E ele não parecia ter vergonha de sua compensação. Cada um de seus pertences era prova de sua futilidade e vaidade. Eu não tinha a menor ideia de como ele era, mas a imagem dele se matando para pegar tudo no caso de uma emergência me era clara. Tava na cara que era em toda aquela tralha que ele baseava quem ele era. Se eu me importasse, teria pena dele. Ele queimasse na sua fogueira das vaidades sozinho.
Pulei cada uma das bolsas que deviam custar mais que seu cérebro para sair o mais rápido que podia. Mas assim que abri a porta, a luz do corredor iluminou uma mesa do meu lado. Só parei por mais de dois segundos para ver o que estava ali, porque era a foto de uma garota.
Os olhos azuis dela eram os maiores que eu tinha visto. E ela quase parecia lacrimejar, o que me fez pegar a foto e tentar ver mais de perto, só pra saber se era aquilo mesmo que estava ali. Mas ela não estava chorando. Era a própria cor dos olhos que parecia se quebrar em mil pedacinhos e cada um tomava uma tonalidade.

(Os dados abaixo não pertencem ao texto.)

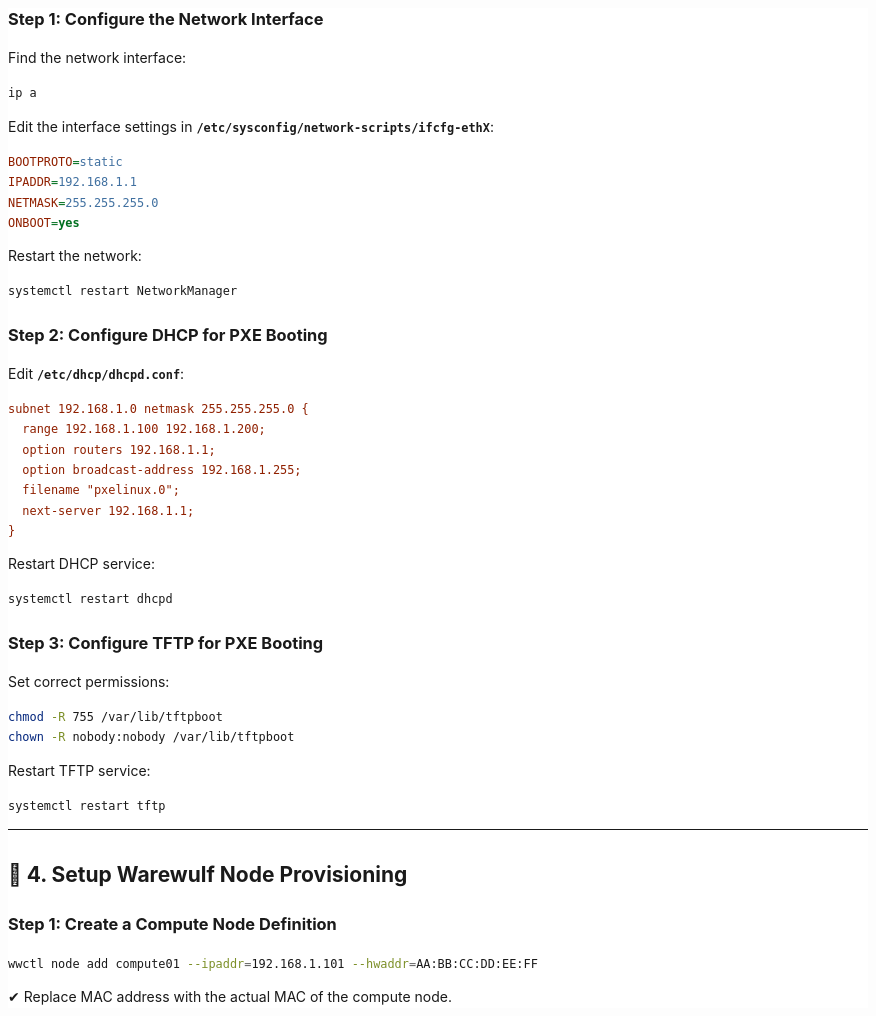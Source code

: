 ### **Step 1: Configure the Network Interface**  
Find the network interface:  
```bash
ip a
```
Edit the interface settings in **`/etc/sysconfig/network-scripts/ifcfg-ethX`**:  
```ini
BOOTPROTO=static
IPADDR=192.168.1.1
NETMASK=255.255.255.0
ONBOOT=yes
```
Restart the network:  
```bash
systemctl restart NetworkManager
```

### **Step 2: Configure DHCP for PXE Booting**  
Edit **`/etc/dhcp/dhcpd.conf`**:  
```ini
subnet 192.168.1.0 netmask 255.255.255.0 {
  range 192.168.1.100 192.168.1.200;
  option routers 192.168.1.1;
  option broadcast-address 192.168.1.255;
  filename "pxelinux.0";
  next-server 192.168.1.1;
}
```
Restart DHCP service:  
```bash
systemctl restart dhcpd
```

### **Step 3: Configure TFTP for PXE Booting**  
Set correct permissions:  
```bash
chmod -R 755 /var/lib/tftpboot
chown -R nobody:nobody /var/lib/tftpboot
```
Restart TFTP service:  
```bash
systemctl restart tftp
```

---

## **🔹 4. Setup Warewulf Node Provisioning**  

### **Step 1: Create a Compute Node Definition**  
```bash
wwctl node add compute01 --ipaddr=192.168.1.101 --hwaddr=AA:BB:CC:DD:EE:FF
```
✔ Replace MAC address with the actual MAC of the compute node.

Voltei a afastar a foto de mim, mas ainda a segurando. Eu lembrava dela. Eu sabia que era ela que tinha quase roubado Johnny. Mesmo parada, ela ainda mantinha seu ar de petulância, quase como se quisesse ter certeza de que todos que olhassem para a foto dela se curvariam. Ou talvez ela só odiasse o fotógrafo.
Deixei a foto em cima da mesa e me virei para sair do quarto. A última coisa que notei antes de fechar a porta foi a tiara dela.
Mas era claro que ela era a princesa. Por isso queria saber se alguém sentiria a falta dela. Por isso tinha soltado aquele monólogo em cima de mim sobre como a covardia dela de se esconder era na verdade coragem. Por isso tinha parecido levar um tapa quando eu me recusei a simplesmente não responder uma pergunta dela.
Será que eu deveria avisá-la que um dos seus selecionados guardava uma foto dela antes mesmo da Seleção começar?
Assim que eu saí no corredor, percebi que estava bem perto da escada principal. Lá embaixo, a festa continuava. E a princesa provavelmente estava por lá, fazendo sei lá o quê. Eu poderia voltar a encontrá-la, fingir que não tinha percebido quem ela era. Já podia imaginar os milhares de jeitos em que eu a provocaria. Ela parecia bem fácil de irritar. Tudo que eu teria que fazer seria não me abaixar para ela.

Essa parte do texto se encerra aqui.